Tuesday, May 1, 2007

Aerobics on the River, On to India!

Hello there,
How are you? I trust life holding you beautifully and pouring life into you! As for me, Bangkok has been a great refuge for me. Lots of fun, introspective time, walking around and new experiences. First let me start by saying I decided to go to the Weekend Market here, OH MY GOSH! I've never been to a market so BIG! It's HUGE! They have everything, well that I could see. And I only touched only a little part. You can easily get lost, thank goodness I'm directional otherwise I'd still be there wandering around-well not really since it closes at 6 or 7pm. But they have bags, clothes, furtinure, food, entertainment of all sorts, that greatest I saw was a diggeridoo player,he was great and I'd never seen a doo extend in length, it was fun!
I decided to go down to Siam Square, this is no shopping place in the US, well yes it is and no it's not. It's like one of the largest malls I've seen times about 6 or 7. As there are about 4 malls right there in a row or maybe 5 and each one of them is 4-5 stories tall, any where from Thai stuff to Gucci and anything in the US. The electronic stores are heaven to look in, man oh man, Heather do not buy that beautiful little computer, get out now! So I did! I've loved writing so much, computers are just so much easier for me-to read and to write on. Well they have a Starbucks, as someone told me there was one, YEASH, but no Chai Latte, bummer;(! If you are going to have a Starbucks you have to have a Chai, it's the best thing in there for non coffee drinkers!!! ; ) Well I found out there is one on Khoasan Rd too, the main tourist road, but nuttin' in there for me! That's good anyway. I will be getting the real chai from India.....TOMORROW!!! That's right I fly out tomorrow. I'm thrilled!!! Ecstatic and so HAPPY. Yet, the funny thing is the travel agent gives me my visa and tells me my ticket will be in tomorrow morning! YIKES! Cutting it close, but so Thai, they've had a whole week to get a ticket and they wait until today-an Indian Holiday (it's with Indian Airlines) and she couldn't get the ticket. So I'll get it tomorrow at 9:30am-ish and on to the shuttle at 10am ish. I'm sure it will all fall into place.

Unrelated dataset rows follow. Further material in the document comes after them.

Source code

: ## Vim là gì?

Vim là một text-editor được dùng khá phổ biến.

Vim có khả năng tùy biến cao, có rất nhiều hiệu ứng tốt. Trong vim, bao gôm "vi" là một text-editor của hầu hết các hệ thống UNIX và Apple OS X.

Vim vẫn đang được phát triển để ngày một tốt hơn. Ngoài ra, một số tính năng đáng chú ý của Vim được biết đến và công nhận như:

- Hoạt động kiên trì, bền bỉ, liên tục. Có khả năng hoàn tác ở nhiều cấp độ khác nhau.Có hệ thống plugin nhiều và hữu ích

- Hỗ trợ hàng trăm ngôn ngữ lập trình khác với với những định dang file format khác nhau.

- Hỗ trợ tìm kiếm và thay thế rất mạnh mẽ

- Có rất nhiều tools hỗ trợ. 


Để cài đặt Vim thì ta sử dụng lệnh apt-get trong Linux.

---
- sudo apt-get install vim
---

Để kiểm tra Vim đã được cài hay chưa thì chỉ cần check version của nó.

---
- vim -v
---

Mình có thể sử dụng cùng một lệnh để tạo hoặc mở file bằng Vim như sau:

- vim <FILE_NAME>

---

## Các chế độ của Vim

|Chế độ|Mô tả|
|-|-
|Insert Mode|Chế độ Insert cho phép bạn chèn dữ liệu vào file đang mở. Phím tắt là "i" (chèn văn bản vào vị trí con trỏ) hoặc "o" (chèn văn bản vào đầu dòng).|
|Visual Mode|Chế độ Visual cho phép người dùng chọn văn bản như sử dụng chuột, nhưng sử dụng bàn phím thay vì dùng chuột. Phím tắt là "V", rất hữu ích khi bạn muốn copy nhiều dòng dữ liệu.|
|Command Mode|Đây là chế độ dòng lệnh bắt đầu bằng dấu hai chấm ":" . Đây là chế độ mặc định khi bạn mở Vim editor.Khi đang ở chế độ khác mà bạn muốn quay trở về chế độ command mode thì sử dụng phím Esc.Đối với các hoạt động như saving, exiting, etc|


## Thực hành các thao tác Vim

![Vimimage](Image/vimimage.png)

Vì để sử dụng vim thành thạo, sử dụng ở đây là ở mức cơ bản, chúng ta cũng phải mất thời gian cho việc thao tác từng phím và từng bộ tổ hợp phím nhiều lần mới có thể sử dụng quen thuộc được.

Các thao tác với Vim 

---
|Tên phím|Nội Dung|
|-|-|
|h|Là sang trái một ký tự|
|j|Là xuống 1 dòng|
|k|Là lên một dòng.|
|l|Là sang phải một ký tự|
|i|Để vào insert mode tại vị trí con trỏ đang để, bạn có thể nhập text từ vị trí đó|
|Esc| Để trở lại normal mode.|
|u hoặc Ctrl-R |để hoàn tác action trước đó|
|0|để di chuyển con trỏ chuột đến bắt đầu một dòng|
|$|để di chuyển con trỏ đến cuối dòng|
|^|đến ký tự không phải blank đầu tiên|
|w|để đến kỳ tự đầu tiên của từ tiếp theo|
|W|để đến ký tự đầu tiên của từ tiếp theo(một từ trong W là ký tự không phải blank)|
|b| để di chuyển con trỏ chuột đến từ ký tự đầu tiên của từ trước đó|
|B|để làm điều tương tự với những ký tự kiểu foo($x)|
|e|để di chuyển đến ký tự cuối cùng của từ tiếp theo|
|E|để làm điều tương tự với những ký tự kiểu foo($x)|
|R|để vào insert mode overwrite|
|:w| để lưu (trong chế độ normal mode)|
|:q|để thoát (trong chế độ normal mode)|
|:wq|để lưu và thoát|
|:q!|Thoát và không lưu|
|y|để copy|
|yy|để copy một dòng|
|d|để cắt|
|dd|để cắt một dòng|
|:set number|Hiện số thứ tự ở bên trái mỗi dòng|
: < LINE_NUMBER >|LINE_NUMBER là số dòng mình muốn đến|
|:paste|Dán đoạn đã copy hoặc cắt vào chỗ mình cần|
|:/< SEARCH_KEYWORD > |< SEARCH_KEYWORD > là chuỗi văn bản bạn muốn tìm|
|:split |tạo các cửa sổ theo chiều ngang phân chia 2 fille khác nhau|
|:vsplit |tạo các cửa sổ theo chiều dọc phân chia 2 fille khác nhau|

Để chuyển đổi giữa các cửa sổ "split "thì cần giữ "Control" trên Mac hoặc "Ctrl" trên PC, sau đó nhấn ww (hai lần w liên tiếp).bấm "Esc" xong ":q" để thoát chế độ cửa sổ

So this place is so human, a contradiction of terms-aren't we humans!!! ; ) Well Thailand has done something so great for their people. They saw that their people were getting obese, yes most of their children (about 80% or so) are obese from all the Western food. Well Thailand decided to do something I feel the world would be a much better place for: they put in free morning and evening aerobic classes for anyone who wants to show up! How terrific! Well what did I do? Yep, I went on down and had a great kick my butt workout with my favorite music artist, all at ultra fast music! Talk about high impact, these people need low impact but they are doing slow impact since they can't keep up, but they are doing great to be there. How lovely to see so many out doors working up a sweat, their back view is the sunsetting over the river and bridge in the background. It was stunning to turn around and see that in the back of us. Sweat was flying off of me, it was great. Me in my Tevas, getting blisters, just doing my aerobics outdoors, no words were used, just hand motions. I ended with dancing like a mad woman and then people coming up and thanking me for joining them and telling me to come others as everyday there are different teachers. I wonder if the country pays the teachers or what. But how amazing, could you imagine in the US, no excuses of "can't afford a gym" well, it's free! Since I come from a family that is about half over weight this is a real concern for me with my family!
I have another great thing to compare to my life here. There are these 3 wheeled tuk tuks here that are used like taxi's without meters and have big puffs of smog coming out their back end-talk about getting in shape just to take a nice breath in of smog or cigarette smoke, makes sense? not really but it's what happens. Anyway, so tuk tuk drivers are so used to saying "tuk tuk" and before getting an answer they walk off, well it's so like when I was in high school these boys would walk up quickly and nervous and say "would you like to dance" and before I could answer they'd be walking off and barely hear me say "yes" and then they'd freeze and turn around in shock-as if they'd possibly heard wrong. So funny. They'd ask if I said yes and I said yes. I'd ask them "why would you ask if you'd walk off before I answered", they'd resonse, "you are such a great dancer I assumed you must be stuck up". Thank goodness I was far from that and got a few male dancers as a girl in high school! Anyway that's what the tuk tuk drivers reminded me off.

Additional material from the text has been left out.